Electron flow in the SABRE linear induction adder in positive polarity

Abstract

In a positive polarity induction adder each of the induction cavities is a cathode, which emits electrons at a unique potential. These broad spectrum electrons strongly affect Magnetically Insulated Transmission Line (MITL) behavior. Electron flow decreases the cavity-to-MITL coupling efficiency, and reduces the power transport efficiency along the system. Also the operating impedance of the MITL is lowered, reducing the diode impedance required for good coupling and good total system power efficiency. It is therefore imperative to understand the details of MITL electron flow. In previous work, measurement of MITL electron flow for a twenty-stage linear induction adder (Hermes III), operated in positive polarity, was compared with simulations.

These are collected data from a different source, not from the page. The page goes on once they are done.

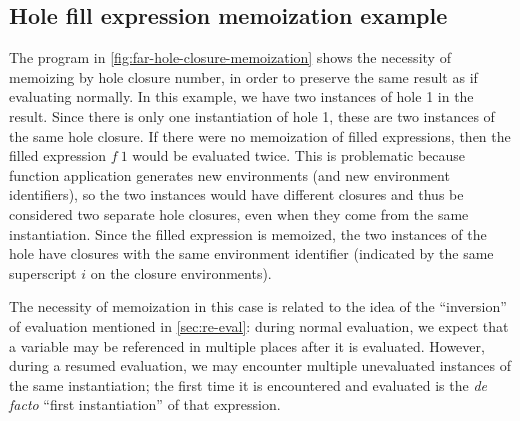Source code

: \subsection{Hole fill expression memoization example}
\label{sec:far-hole-fill-memoization-example}

The program in \cref{fig:far-hole-closure-memoization} shows the necessity of memoizing by hole closure number, in order to preserve the same result as if evaluating normally. In this example, we have two instances of hole 1 in the result. Since there is only one instantiation of hole 1, these are two instances of the same hole closure. If there were no memoization of filled expressions, then the filled expression $f\ 1$ would be evaluated twice. This is problematic because function application generates new environments (and new environment identifiers), so the two instances would have different closures and thus be considered two separate hole closures, even when they come from the same instantiation. Since the filled expression is memoized, the two instances of the hole have closures with the same environment identifier (indicated by the same superscript $i$ on the closure environments).

The necessity of memoization in this case is related to the idea of the ``inversion'' of evaluation mentioned in \cref{sec:re-eval}: during normal evaluation, we expect that a variable may be referenced in multiple places after it is evaluated. However, during a resumed evaluation, we may encounter multiple unevaluated instances of the same instantiation; the first time it is encountered and evaluated is the \textit{de facto} ``first instantiation'' of that expression.

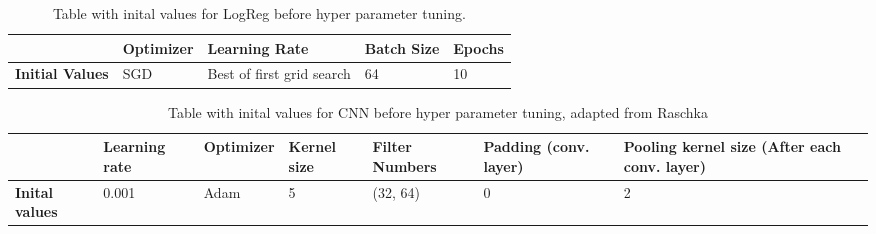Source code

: \begin{table}[H]
 \centering
    \caption{Table with inital values for LogReg before hyper parameter tuning.}
\begin{tabular}{|l|l|l|l|l|}
\hline
                        & \textbf{Optimizer} & \textbf{Learning Rate}    & \textbf{Batch Size} & \textbf{Epochs} \\ \hline
\textbf{Initial Values} & SGD                & Best of first grid search & 64                  & 10              \\ \hline
\end{tabular}
\label{tb:loginitial}
\end{table}

\begin{table}[H]
    \centering
    \caption{Table with inital values for CNN before hyper parameter tuning, adapted from Raschka \cite{raschka2022machine}}
    
\begin{tabular}{|p{2.5cm}|p{2cm}|l|p{1.5cm}|p{2cm}|p{2.5cm}|p{3cm}|}
\hline
                       &\textbf{Learning rate} &  \textbf{Optimizer} & \textbf{Kernel size} & \textbf{Filter Numbers}& \textbf{Padding} (conv. layer) & \textbf{Pooling kernel size} (After each conv. layer) \\ \hline
\textbf{Inital values}                 & 0.001                  & Adam               & 5                    & (32, 64)     & 0
            & 2\\ \hline
\end{tabular}
\label{tb:initialvalues}
\end{table}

There was qualitative agreement, but some differences were noted. For example, measured electron flow in the first cavities was greater than in the simulations. We have extended the work on this subject with detailed current measurements on a ten-stage linear induction adder (SABRE). Time resolved electron flow is determined from the difference between anode and cathode currents at several axial locations. A time-resolved mapping of electron flow versus adder length is constructed. Measurements of electron flow in the initial cavities agreed well with simulations. Electron flow for times near the current peak exhibits a monotonic increase with length, except at the adder end. >